5. Call to the Unconcerned
 
The Catholic Bishops Conference of the Philippines has proclaimed 2006 as “Social Concerns Year,” urging Filipinos to speak out more forcefully about the issues affecting their lives and to participate more actively in reforming their society and restoring moral values and decency to public life. The proclamation is short of a call to people power, but Malacañang should get the drift, especially with the bishops’ call for the publication of the report on the Inspectorate General Office’s investigation into the alleged use of the military in rigging of the 2004 presidential election and the filing of charges against government officials who channeled P728 million in agricultural funds into President Arroyo’s campaign that year. Mrs. Arroyo, however, has nothing to fear because not very many Filipinos understand what the bishops mean. Subtle calls to action like this do not work on majority of a people who are too busy keeping body and soul together they don’t have time to even notice what’s going on around them. If the bishops want the people to take direct action and set things aright in the government, they should say call them out and, perhaps, they will drop everything and respond. 
 
By Guiller de Guzman, Butch Serrano and Wendell Vigilia
 
6. Pigs
 
In a visit to La Union on May 9, Canadian Ambassador to the Philippines Peter Sutherland showed to everyone that he, too, could eat with spoon and fork. It didn’t look bad, at all. And nobody told him to his face that he ate like a pig. Sutherland was only showing that Canada was not really intolerant of other culture’s etiquette, contrary to perception created by the punishment of 7-year-old Filipino-Canadian Luc Cagadoc at an elementary school in Montreal for eating with spoon and fork. His mother, Maria Theresa Gallardo complained to Normand Bergeron, principal of Ecole Leland, about the treatment Luc received in school, but Bergeron told her that the boy deserved the punishment because he ate like a pig. Gallardo’s complaint has drawn international attention and Canada has found itself in the center of a controversy in which it is pictured as intolerant of other culture’s practices. The controversy has reached the diplomatic level, with Vice President Noli de Castro instructing the Foreign Affairs Department to press the complaint against Bergeron and the lunch monitor who punished Luc. But don’t expect Canada to hang the two. At most, what we can expect here is an apology. Let this controversy be a lesson to all prospective immigrants.

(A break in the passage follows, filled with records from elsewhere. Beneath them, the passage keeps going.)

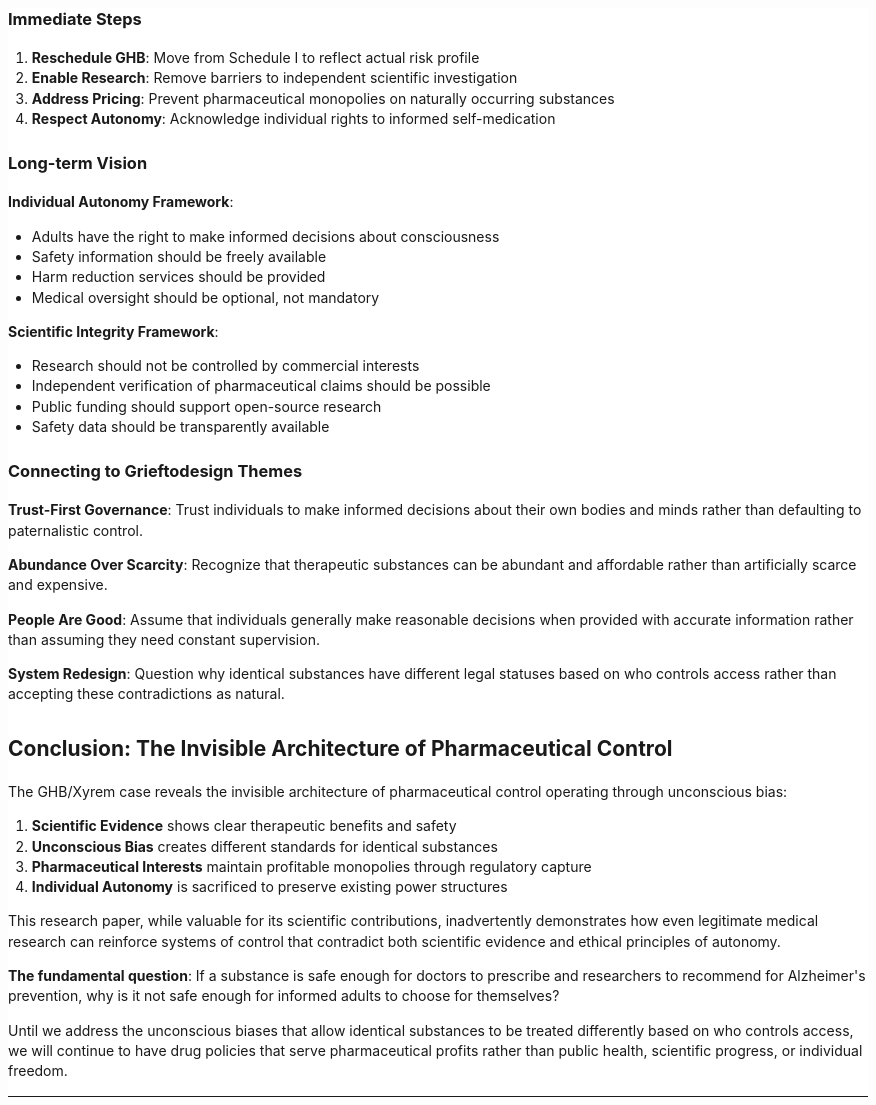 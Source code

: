 ### Immediate Steps

1. **Reschedule GHB**: Move from Schedule I to reflect actual risk profile
2. **Enable Research**: Remove barriers to independent scientific investigation
3. **Address Pricing**: Prevent pharmaceutical monopolies on naturally occurring substances
4. **Respect Autonomy**: Acknowledge individual rights to informed self-medication

### Long-term Vision

**Individual Autonomy Framework**:
- Adults have the right to make informed decisions about consciousness
- Safety information should be freely available
- Harm reduction services should be provided
- Medical oversight should be optional, not mandatory

**Scientific Integrity Framework**:
- Research should not be controlled by commercial interests
- Independent verification of pharmaceutical claims should be possible
- Public funding should support open-source research
- Safety data should be transparently available

### Connecting to Grieftodesign Themes

**Trust-First Governance**: Trust individuals to make informed decisions about their own bodies and minds rather than defaulting to paternalistic control.

**Abundance Over Scarcity**: Recognize that therapeutic substances can be abundant and affordable rather than artificially scarce and expensive.

**People Are Good**: Assume that individuals generally make reasonable decisions when provided with accurate information rather than assuming they need constant supervision.

**System Redesign**: Question why identical substances have different legal statuses based on who controls access rather than accepting these contradictions as natural.

## Conclusion: The Invisible Architecture of Pharmaceutical Control

The GHB/Xyrem case reveals the invisible architecture of pharmaceutical control operating through unconscious bias:

1. **Scientific Evidence** shows clear therapeutic benefits and safety
2. **Unconscious Bias** creates different standards for identical substances
3. **Pharmaceutical Interests** maintain profitable monopolies through regulatory capture
4. **Individual Autonomy** is sacrificed to preserve existing power structures

This research paper, while valuable for its scientific contributions, inadvertently demonstrates how even legitimate medical research can reinforce systems of control that contradict both scientific evidence and ethical principles of autonomy.

**The fundamental question**: If a substance is safe enough for doctors to prescribe and researchers to recommend for Alzheimer's prevention, why is it not safe enough for informed adults to choose for themselves?

Until we address the unconscious biases that allow identical substances to be treated differently based on who controls access, we will continue to have drug policies that serve pharmaceutical profits rather than public health, scientific progress, or individual freedom.

---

Most of these Filipinos have no information about, much less experience of, other cultures.  If you want to emigrate to some Western country, learn the ways of that country first before you go. Be prepared for assimilation. Since you are leaving this godforsaken country, don’t expect the government here to intervene for you when you get into trouble there.
 
By Guiller de Guzman and Nati Nuguid

7. Expulsion from the Promised Land
 

Burbank, California—Although driven out by economic difficulties and political crises in their own country in the past 30 years, the more than 1 million Filipinos who have illegally migrated to the United States are hardly disturbed by an impending overhaul of US immigration laws initiated by Congress. Only a handful of Filipinos are joining street protests against the bill that would expel all illegal migrants, with the Mexicans leading the almost daily demonstrations because they are the most affected. The Filipinos trust that officials and legislators in the Philippines will intervene on their behalf. Many just don’t care, foolishly believing that they can keep dodging immigration agents. But the US Congress is serious this time. The overhaul has been prompted not just by economic problems among Americans, but by national security concerns. All illegals must go, but will be given a chance to apply for immigration from their own countries. That’s out of the question for the Filipinos here. What will they do in the Philippines, where there are no jobs? For quite many, the problem is not just economic uncertainty, but they have nowhere to go—they sold all of their properties to finance their trip to America. And now this?